Self-Regulatory Organizations; Nasdaq ISE, LLC; Notice of Filing and Immediate Effectiveness of Proposed Rule Change To Amend FINRA Fees

Download PDF
Federal RegisterNov 22, 2021
86 Fed. Reg. 66373 (Nov. 22, 2021)
November 16, 2021.

Pursuant to Section 19(b)(1) of the Securities Exchange Act of 1934 (the “Act”) , and Rule 19b-4 thereunder, notice is hereby given that on November 5, 2021, Nasdaq ISE, LLC (“ISE” or “Exchange”) filed with the Securities and Exchange Commission (the “Commission”) the proposed rule change as described in Items I, II, and III below, which Items have been prepared by the Exchange. The Commission is publishing this notice to solicit comments on the proposed rule change from interested persons.

I. Self-Regulatory Organization's Statement of the Terms of Substance of the Proposed Rule Change

The Exchange proposes to amend ISE's Pricing Schedule at Options 7, Section 9, Legal & Regulatory, to reflect adjustments to FINRA Registration Fees. Additionally, this rule change amends the Continuing Education Fees.

While the changes proposed herein are effective upon filing, the Exchange has designated the amendments become operative on January 2, 2022.

See Securities Exchange Act Release No. 90176 (October 14, 2020), 85 FR 66592 (October 20, 2020) (SR-FINRA-2020-032) (Notice of Filing and Immediate Effectiveness of a Proposed Rule Change To Adjust FINRA Fees To Provide Sustainable Funding for FINRA's Regulatory Mission).

The text of the proposed rule change is available on the Exchange's website at https://listingcenter.nasdaq.com/rulebook/ise/rules,, at the principal office of the Exchange, and at the Commission's Public Reference Room.

II. Self-Regulatory Organization's Statement of the Purpose of, and Statutory Basis for, the Proposed Rule Change

In its filing with the Commission, the Exchange included statements concerning the purpose of and basis for the proposed rule change and discussed any comments it received on the proposed rule change.
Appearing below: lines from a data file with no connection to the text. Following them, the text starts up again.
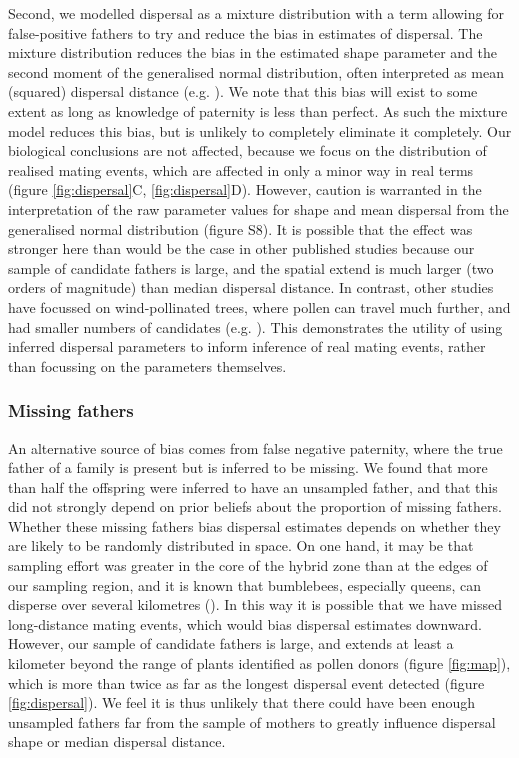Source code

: \documentclass[10pt, a4paper, twocolumn]{article} %
\begin{document}
Second, we modelled dispersal as a mixture distribution with a term allowing for false-positive fathers to try and reduce the bias in estimates of dispersal.
The mixture distribution reduces the bias in the estimated shape parameter and the second moment of the generalised normal distribution, often interpreted as mean (squared) dispersal distance (e.g. \cite{clark1998trees, austerlitz2004using, klein2008pollen}).
We note that this bias will exist to some extent as long as knowledge of paternity is less than perfect.
As such the mixture model reduces this bias, but is unlikely to completely eliminate it completely.
Our biological conclusions are not affected, because we focus on the distribution of realised mating events, which are affected in only a minor way in real terms (figure \ref{fig:dispersal}C, \ref{fig:dispersal}D).
However, caution is warranted in the interpretation of the raw parameter values for shape and mean dispersal from the generalised normal distribution (figure S8).
It is possible that the effect was stronger here than would be the case in other published studies because our sample of candidate fathers is large, and the spatial extend is much larger (two orders of magnitude) than median dispersal distance.
In contrast, other studies have focussed on wind-pollinated trees, where pollen can travel much further, and had smaller numbers of candidates (e.g. \cite{adams1992using, austerlitz2004using, klein2008pollen}).
This demonstrates the utility of using inferred dispersal parameters to inform inference of real mating events, rather than focussing on the parameters themselves.

\subsubsection{Missing fathers}

An alternative source of bias comes from false negative paternity, where the true father of a family is present but is inferred to be missing.
We found that more than half the offspring were inferred to have an unsampled father, and that this did not strongly depend on prior beliefs about the proportion of missing fathers.
Whether these missing fathers bias dispersal estimates depends on whether they are likely to be randomly distributed in space.
On one hand, it may be that sampling effort was greater in the core of the hybrid zone than at the edges of our sampling region, and it is known that bumblebees, especially queens, can disperse over several kilometres (\cite{osborne2008bumblebee, hagen2011space, lepais2010estimation}).
In this way it is possible that we have missed long-distance mating events, which would bias dispersal estimates downward.
However, our sample of candidate fathers is large, and extends at least a kilometer beyond the range of plants identified as pollen donors (figure \ref{fig:map}), which is more than twice as far as the longest dispersal event detected (figure \ref{fig:dispersal}).
We feel it is thus unlikely that there could have been enough unsampled fathers far from the sample of mothers to greatly influence dispersal shape or median dispersal distance.
\end{document}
The text of these statements may be examined at the places specified in Item IV below. The Exchange has prepared summaries, set forth in sections A, B, and C below, of the most significant aspects of such statements.

A. Self-Regulatory Organization's Statement of the Purpose of, and Statutory Basis for, the Proposed Rule Change

1. Purpose

This proposal amends ISE's Pricing Schedule at Options 7, Section 9, Legal & Regulatory, to reflect adjustments to FINRA Registration Fees. Additionally, this rule change amends the Continuing Education Fees. The FINRA fees are collected and retained by FINRA via Web CRD for the registration of employees of ISE members that are not FINRA members (“Non-FINRA members”). The Exchange is merely listing these fees on its Pricing Schedule. The Exchange does not collect or retain these fees.
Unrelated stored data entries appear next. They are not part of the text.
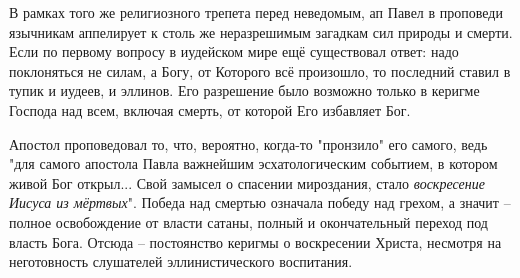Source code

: В рамках того же религиозного трепета перед неведомым, ап Павел в проповеди язычникам аппелирует к столь же неразрешимым загадкам сил природы и смерти.
Если по первому вопросу в иудейском мире ещё существовал ответ: надо поклоняться не силам, а Богу, от Которого всё произошло, то последний ставил в тупик и иудеев, и эллинов.
Его разрешение было возможно только в керигме Господа над всем, включая смерть, от которой Его избавляет Бог.


Апостол проповедовал то, что, вероятно, когда-то "пронзило" его самого, ведь "для самого апостола Павла важнейшим эсхатологическим событием, в котором живой Бог открыл... Свой замысел о спасении мироздания, стало \textit{воскресение Иисуса из мёртвых}"\cite{@wright.4to}.
Победа над смертью означала победу над грехом, а значит – полное освобождение от власти сатаны, полный и окончательный переход под власть Бога.
Отсюда – постоянство керигмы о воскресении Христа, несмотря на неготовность слушателей эллинистического воспитания.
FINRA operates Web CRD, the central licensing and registration system for the U.S. securities industry. FINRA uses Web CRD to maintain the qualification, employment and disciplinary histories of registered associated persons of broker-dealers.

Today, ISE Options 7, Section 9E, provides a list of FINRA Web CRD Fees, Fingerprint Processing Fees, and Continuing Education Fees. The Exchange proposes to amend the introductory paragraph to add a sentence to make clear that FINRA collects the fees listed within Options 7, Section 9E on behalf of the Exchange. The fees listed within Options 7, Section 9E reflect fees set by FINRA.
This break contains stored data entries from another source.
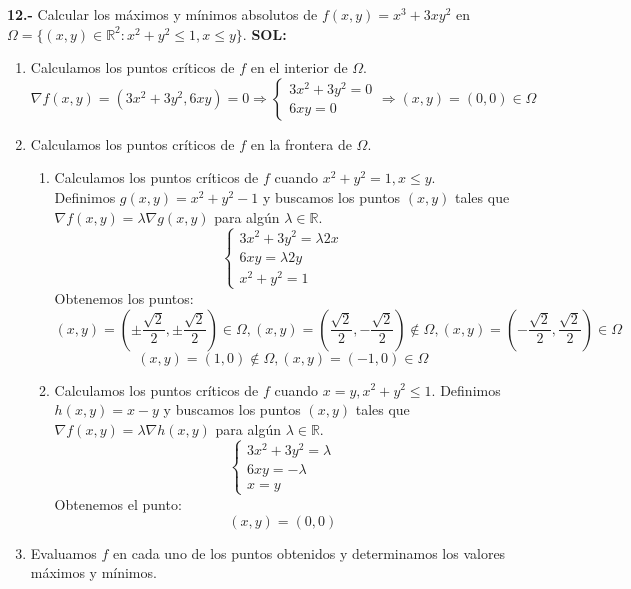 \documentclass[10pt,a4paper]{article}
\begin{document}
\textbf{12.-} Calcular los máximos y mínimos absolutos de $f(x,y)=x^3+3xy^2$ en $\Omega=\{(x,y)\in \mathbb R^2:x^2+y^2\leq 1, x\leq y\}$.
\textbf{SOL:}\\
\begin{enumerate}[1.]
\item Calculamos los puntos críticos de $f$ en el interior de $\Omega$.
$$\nabla f(x,y)=(3x^2+3y^2, 6xy)=0 \Rightarrow \begin{cases} 3x^2+3y^2=0\\6xy=0\end{cases}\Rightarrow (x,y)=(0,0)\in \Omega$$
\item Calculamos los puntos críticos de $f$ en la frontera de $\Omega$.\\
\begin{enumerate}[2.1.]
\item Calculamos los puntos críticos de $f$ cuando $x^2+y^2=1, x\leq y$.\\
Definimos $g(x,y)=x^2+y^2-1$ y buscamos los puntos $(x,y)$ tales que $\nabla f(x,y)=\lambda \nabla g(x,y)$ para algún $\lambda \in \mathbb R$.
$$\begin{cases}
3x^2+3y^2=\lambda 2x\\ 6xy=\lambda 2y\\ x^2+y^2=1
\end{cases}$$
Obtenemos los puntos:
$$(x,y)=\left(\pm\dfrac{\sqrt{2}}{2},\pm\dfrac{\sqrt{2}}{2}\right)\in \Omega,
(x,y)=\left(\dfrac{\sqrt{2}}{2},-\dfrac{\sqrt{2}}{2}\right)\not\in \Omega,
(x,y)=\left(-\dfrac{\sqrt{2}}{2},\dfrac{\sqrt{2}}{2}\right)\in \Omega$$
$$(x,y)=(1,0)\not\in\Omega, (x,y)=(-1,0)\in\Omega$$
\item Calculamos los puntos críticos de $f$ cuando $x=y, x^2+y^2\leq 1$.
Definimos $h(x,y)=x-y$ y buscamos los puntos $(x,y)$ tales que $\nabla f(x,y)=\lambda \nabla h(x,y)$ para algún $\lambda \in \mathbb R$.
$$\begin{cases}
3x^2+3y^2=\lambda\\ 6xy=-\lambda\\ x=y
\end{cases}$$
Obtenemos el punto:
$$(x,y)=(0,0)$$
\end{enumerate}
\item Evaluamos $f$ en cada uno de los puntos obtenidos y determinamos los valores máximos y mínimos.
\end{enumerate}
\end{document}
Specifically, with respect to the General Registration Fees, the Exchange proposes to increase the $100 fee to $125 for each initial Form U4 filed for the registration of a representative or principal. This amendment is made in accordance with a recent FINRA rule change to adjust to its fees.

Id. FINRA noted in its rule change that it was adjusting its fees to provide sustainable funding for FINRA's regulatory mission.

The Exchange also proposes to amend the Continuing Education Fees to update those fees to reflect current fees assessed by FINRA. The Exchange proposes to provide an introductory paragraph which states, “The Continuing Education Fee will be assessed as to each individual who is required to complete the Regulatory Element of the Continuing Education Requirements pursuant to Exchange General 4, Section 1240. This fee is paid directly to FINRA.” Additionally, the Exchange proposes to replace the current rule text with the following rule text, “$100.00 ($55.00 if the Continuing Education is Web-based) for each individual who is required to complete the S101 or S201.” This proposed rule text reflects a rule change previously made by FINRA which discontinued the S501 Regulatory Element. Since the time the S501 fee was discontinued, FINRA has been collecting the appropriate registration fees for the S101 and S201 registrations. This amendment will make clear the current Continuing Education Fees that FINRA assesses today.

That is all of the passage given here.